Non-segment Expenses

Interest Expense. Interest expense for the nine months ended September 30, 2005 was $1.2 million compared to $1.8 million for the nine months ended September 30, 2004. Interest expense for the first three quarters of 2004 included $0.6 million of fees payable to the Company’s prior lender in connection with the extension of a previous credit agreement. Excluding this charge, interest expense was unchanged.

Other. There was no other income for the nine months ended September 30, 2005 compared to $0.4 million for the nine months ended September 30, 2004, which resulted from the sale of the Company’s British Columbia, Canada subsidiary at a gain of $0.4 million.

Income Tax Expense.  Income tax expense for the nine months ended September 30, 2005 was $2.0 million compared to $0.1 million for the nine months ended September 30, 2004. The Company’s taxes for the first three quarters of 2005 were recorded at an effective rate of 37.5%, subject to minor adjustments for uncollectible tax receivables. Income taxes for the first three quarters of 2004 were all related to income generated at the Company’s Canadian subsidiary.

LIQUIDITY AND CAPITAL RESOURCES

The Company generated cash from operations of $3.5 million for the nine months ended September 30, 2005. Net income of $3.2 million plus non-cash depreciation and amortization of $3.3 million were offset by increases in accounts receivable of $3.4 million and inventory growth of $2.4 million. The increase in accounts receivable resulted from a combination of increasing revenues late in the third quarter of 2005 and a change in terms with a customer to no longer offer early payment discounts. The growth in inventories was primarily driven by tooling costs that should be billed during the fourth quarter of 2005 on two new, fast-turn programs and a reduction in shipments of Boeing products late in the third quarter of 2005 due to a work stoppage at Boeing. Additionally, the Company does not expect to pay federal income taxes for 2005 earnings until March 2006, thus providing the Company a temporary cash benefit of $1.7 million through the nine months ended September 30, 2005.

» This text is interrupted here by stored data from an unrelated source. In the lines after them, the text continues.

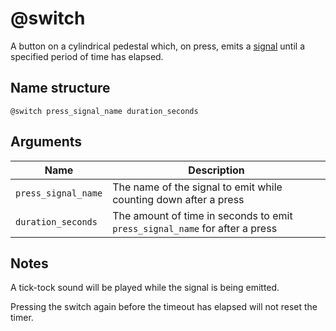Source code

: # @switch

A button on a cylindrical pedestal which, on press, emits a
[signal](../signals.md) until a specified period of time has elapsed.

## Name structure

```
@switch press_signal_name duration_seconds
```

## Arguments

| Name                | Description                                                                 |
| --------------------| --------------------------------------------------------------------------- |
| `press_signal_name` | The name of the signal to emit while counting down after a press            |
| `duration_seconds`  | The amount of time in seconds to emit `press_signal_name` for after a press |

## Notes

A tick-tock sound will be played while the signal is being emitted.

Pressing the switch again before the timeout has elapsed will not reset the timer.
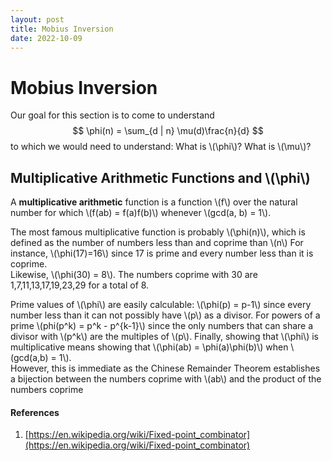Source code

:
 ```yaml
---
layout: post
title: Mobius Inversion
date: 2022-10-09
---
```


# Mobius Inversion
Our goal for this section is to come to understand
$$ \phi(n) = \sum_{d | n} \mu(d)\frac{n}{d} $$ 
to which we would need to understand: What is \\(\phi\\)? What is \\(\mu\\)?


## Multiplicative Arithmetic Functions and \\(\phi\\)
A **multiplicative arithmetic** function is a function \\(f\\) over the natural number 
for which \\(f(ab) = f(a)f(b)\\) whenever \\(gcd(a, b) = 1\\).

The most famous multiplicative function is probably \\(\phi(n)\\), 
which is defined as the number of numbers less than and coprime than \\(n\\)
For instance, \\(\phi(17)=16\\) since 17 is prime and every number less than it is coprime.  
Likewise, \\(\phi(30) = 8\\).  The numbers coprime with 30 are 1,7,11,13,17,19,23,29 for a total of 8.

Prime values of \\(\phi\\) are easily calculable:  \\(\phi(p) = p-1\\) since every 
number less than it can not possibly have \\(p\\) as a divisor.
For powers of a prime \\(phi(p^k) = p^k - p^{k-1}\\) since the only numbers 
that can share a divisor with \\(p^k\\) are the multiples of \\(p\\).
Finally, showing that \\(\phi\\) is multiplicative means showing that 
\\(\phi(ab) = \phi(a)\phi(b)\\) when \\(gcd(a,b) = 1\\).  
However, this is immediate as the Chinese Remainder Theorem establishes a bijection 
between the numbers coprime with \\(ab\\) and the product of the numbers coprime 





#### References
1. [https://en.wikipedia.org/wiki/Fixed-point_combinator](https://en.wikipedia.org/wiki/Fixed-point_combinator)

Capital expenditures in 2005 were $1.3 million through September 30. The Company expects to spend approximately an additional $1.2 million during the last quarter of 2005.

The Company used its cash flow to fund term loan payments of $1.5 million and pay down its revolving line of credit by $1.2 million. The Company’s revolving line of credit allows for borrowings of up to $18.0 million, subject to a borrowing base calculation. At September 30, 2005, the borrowing base calculation provided for an ability to borrow up to $14.3 million; the revolving line of credit balance at that date was $9.4 million. The Company believes that the current lending arrangement is adequate to support its current cash needs.
 
 

 
 
Market risk represents the risk of loss that may impact our consolidated financial position, results of operations or cash flows. We are exposed to market risk primarily due to fluctuations in interest rates. We do not utilize any particular strategy or instruments to manage our interest rate risk.

Our Credit Facility is comprised of the Revolver, an equipment term loan (the “Equipment Loan”) and a real estate term loan (the “Real Estate Loan”). The Credit Facility carries a fluctuating interest rate that now varies based on changes to the prime lending rate of interest of Wells Fargo Business Credit, Inc. (“Wells Fargo”). Accordingly, we are subject to potential fluctuations in our debt service. Based on the amount of our outstanding debt as of September 30, 2005, a hypothetical 1% change in the interest rate of our Credit Facility would result in a change in our annual interest expense of approximately $0.2 million.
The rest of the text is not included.